On Thursday 15 February, a large group, many from the Museum, joined the outing to the Newington Armory kindly arranged by David Lewis, STARPS membership officer, and Museum member. Another warm day saw a full load of 40 board the narrow gauge train after an introductory guided tour of the buildings and infrastructure. A fascinating insight into the behind the scenes activities that were conducted at the Armory over many years was followed by a tasty lunch in the Mess Hall.
Several Museum members were spotted at the Festival of Steam at Thirlmere on the weekend of 3-4 March. Saturday marked the unveiling of 3526 in its VERY bright green livery—a great paint job. Five locos were in steam and provided a wonderful opportunity for families and enthusiasts alike to enjoy the sights and sounds of yesteryear.

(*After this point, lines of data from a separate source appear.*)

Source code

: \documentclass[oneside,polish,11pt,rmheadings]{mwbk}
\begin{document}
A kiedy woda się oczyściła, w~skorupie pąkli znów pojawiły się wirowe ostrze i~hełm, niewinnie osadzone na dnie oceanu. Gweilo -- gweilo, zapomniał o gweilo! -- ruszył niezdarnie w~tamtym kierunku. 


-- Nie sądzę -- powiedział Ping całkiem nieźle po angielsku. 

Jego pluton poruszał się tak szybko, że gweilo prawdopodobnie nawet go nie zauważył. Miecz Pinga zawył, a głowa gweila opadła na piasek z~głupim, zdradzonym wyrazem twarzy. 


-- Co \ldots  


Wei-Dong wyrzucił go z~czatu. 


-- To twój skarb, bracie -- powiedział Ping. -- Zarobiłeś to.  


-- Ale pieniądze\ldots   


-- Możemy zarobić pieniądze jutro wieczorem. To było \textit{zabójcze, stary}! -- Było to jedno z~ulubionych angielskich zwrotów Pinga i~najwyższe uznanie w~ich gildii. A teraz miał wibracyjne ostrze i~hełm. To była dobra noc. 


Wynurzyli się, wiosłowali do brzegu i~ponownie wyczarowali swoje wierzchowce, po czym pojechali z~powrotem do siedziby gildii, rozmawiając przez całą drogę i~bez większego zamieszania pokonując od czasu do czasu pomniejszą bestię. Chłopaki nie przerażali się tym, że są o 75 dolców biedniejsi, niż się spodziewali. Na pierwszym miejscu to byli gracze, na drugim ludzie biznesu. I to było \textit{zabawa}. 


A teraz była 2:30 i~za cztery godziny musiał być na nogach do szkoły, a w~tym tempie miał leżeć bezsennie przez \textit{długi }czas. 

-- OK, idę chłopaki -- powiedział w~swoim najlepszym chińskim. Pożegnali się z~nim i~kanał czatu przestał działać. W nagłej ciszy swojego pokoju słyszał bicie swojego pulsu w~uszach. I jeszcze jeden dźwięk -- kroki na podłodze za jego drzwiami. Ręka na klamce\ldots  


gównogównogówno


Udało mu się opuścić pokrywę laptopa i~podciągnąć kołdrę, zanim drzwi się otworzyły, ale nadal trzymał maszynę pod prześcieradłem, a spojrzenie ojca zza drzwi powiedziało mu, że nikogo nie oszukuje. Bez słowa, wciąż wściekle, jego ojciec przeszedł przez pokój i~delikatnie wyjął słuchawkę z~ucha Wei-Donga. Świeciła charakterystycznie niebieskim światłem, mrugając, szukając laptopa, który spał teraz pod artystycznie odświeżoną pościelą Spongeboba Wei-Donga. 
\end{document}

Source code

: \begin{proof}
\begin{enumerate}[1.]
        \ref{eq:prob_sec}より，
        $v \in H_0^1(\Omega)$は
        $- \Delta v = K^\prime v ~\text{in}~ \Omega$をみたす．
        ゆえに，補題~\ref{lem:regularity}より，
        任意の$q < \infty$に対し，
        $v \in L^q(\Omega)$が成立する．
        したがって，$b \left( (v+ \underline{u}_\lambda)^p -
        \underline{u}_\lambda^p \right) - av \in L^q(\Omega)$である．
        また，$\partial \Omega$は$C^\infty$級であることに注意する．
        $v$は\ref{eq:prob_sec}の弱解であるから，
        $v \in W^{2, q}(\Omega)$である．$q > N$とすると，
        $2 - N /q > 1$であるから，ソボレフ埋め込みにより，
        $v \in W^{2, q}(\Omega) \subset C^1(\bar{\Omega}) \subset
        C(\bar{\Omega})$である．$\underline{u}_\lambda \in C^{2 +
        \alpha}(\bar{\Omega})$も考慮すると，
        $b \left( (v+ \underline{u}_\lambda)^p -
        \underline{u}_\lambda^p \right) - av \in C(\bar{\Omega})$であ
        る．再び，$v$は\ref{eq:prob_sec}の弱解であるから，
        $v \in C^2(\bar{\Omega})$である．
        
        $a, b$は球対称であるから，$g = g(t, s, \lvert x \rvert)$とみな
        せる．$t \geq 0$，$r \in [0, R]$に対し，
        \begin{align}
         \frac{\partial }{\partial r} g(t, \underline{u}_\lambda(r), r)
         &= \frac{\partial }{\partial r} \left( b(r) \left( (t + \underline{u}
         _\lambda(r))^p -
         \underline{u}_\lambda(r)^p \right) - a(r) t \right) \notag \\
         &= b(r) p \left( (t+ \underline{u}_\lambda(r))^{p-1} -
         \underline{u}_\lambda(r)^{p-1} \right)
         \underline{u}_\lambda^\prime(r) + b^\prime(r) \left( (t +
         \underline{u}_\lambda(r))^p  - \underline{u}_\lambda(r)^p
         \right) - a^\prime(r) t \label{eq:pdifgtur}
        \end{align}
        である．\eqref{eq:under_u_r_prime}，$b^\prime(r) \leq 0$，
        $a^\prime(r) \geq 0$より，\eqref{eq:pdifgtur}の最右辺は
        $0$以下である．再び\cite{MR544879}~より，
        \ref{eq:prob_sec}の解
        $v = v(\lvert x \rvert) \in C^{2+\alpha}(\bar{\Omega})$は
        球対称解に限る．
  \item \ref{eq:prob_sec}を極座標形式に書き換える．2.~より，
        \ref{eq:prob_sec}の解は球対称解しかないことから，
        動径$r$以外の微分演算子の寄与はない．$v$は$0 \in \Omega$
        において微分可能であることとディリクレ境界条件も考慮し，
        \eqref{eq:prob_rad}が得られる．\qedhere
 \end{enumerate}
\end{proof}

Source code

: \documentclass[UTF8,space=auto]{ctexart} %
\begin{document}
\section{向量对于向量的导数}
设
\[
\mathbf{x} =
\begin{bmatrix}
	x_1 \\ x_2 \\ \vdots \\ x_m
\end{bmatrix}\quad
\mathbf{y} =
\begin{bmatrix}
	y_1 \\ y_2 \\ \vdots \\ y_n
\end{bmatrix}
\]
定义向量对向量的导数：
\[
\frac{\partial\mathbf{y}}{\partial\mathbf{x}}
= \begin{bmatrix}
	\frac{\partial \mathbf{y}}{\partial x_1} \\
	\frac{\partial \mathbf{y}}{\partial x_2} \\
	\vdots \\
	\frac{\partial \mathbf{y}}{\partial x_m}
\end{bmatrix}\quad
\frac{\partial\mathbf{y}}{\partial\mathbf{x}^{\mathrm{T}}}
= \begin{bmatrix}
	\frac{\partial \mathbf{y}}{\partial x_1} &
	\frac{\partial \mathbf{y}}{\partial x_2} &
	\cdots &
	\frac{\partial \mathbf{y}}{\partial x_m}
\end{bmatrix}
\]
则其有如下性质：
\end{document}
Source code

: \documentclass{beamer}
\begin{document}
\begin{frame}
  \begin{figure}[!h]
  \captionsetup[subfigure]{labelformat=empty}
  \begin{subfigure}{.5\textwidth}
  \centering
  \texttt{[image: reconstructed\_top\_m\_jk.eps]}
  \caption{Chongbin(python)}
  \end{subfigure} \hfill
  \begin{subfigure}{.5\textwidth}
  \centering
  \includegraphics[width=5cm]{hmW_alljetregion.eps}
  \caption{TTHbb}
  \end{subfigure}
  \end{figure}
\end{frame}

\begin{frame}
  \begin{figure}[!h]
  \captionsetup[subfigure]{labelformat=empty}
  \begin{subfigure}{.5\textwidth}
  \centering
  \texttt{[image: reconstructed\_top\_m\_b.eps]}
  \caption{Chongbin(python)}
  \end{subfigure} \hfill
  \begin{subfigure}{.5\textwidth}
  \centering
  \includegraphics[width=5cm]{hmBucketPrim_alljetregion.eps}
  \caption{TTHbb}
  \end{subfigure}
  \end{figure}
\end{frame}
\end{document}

Ted Dickson and I helped at the Day Out With Thomas at Thirlmere on 17-18 March. Ted managed family groups doing cab inspections of 3642 and I spent the morning on the main gate and then taking umpteen shots in all manner of poses of those wanting pictures with the Fat Controller in front of Thomas. Despite hot and windy conditions, the hundreds of excited children were well catered for and all seemed to have a good time. If you’ve never experienced one of these days up close, it’s quite an eye-opener!
Steam returned to Valley Heights on Sunday 25 March after a six week break and Stevo was “all fired up” chugging up and down the line to enable visitors to gaze from above on our latest major project!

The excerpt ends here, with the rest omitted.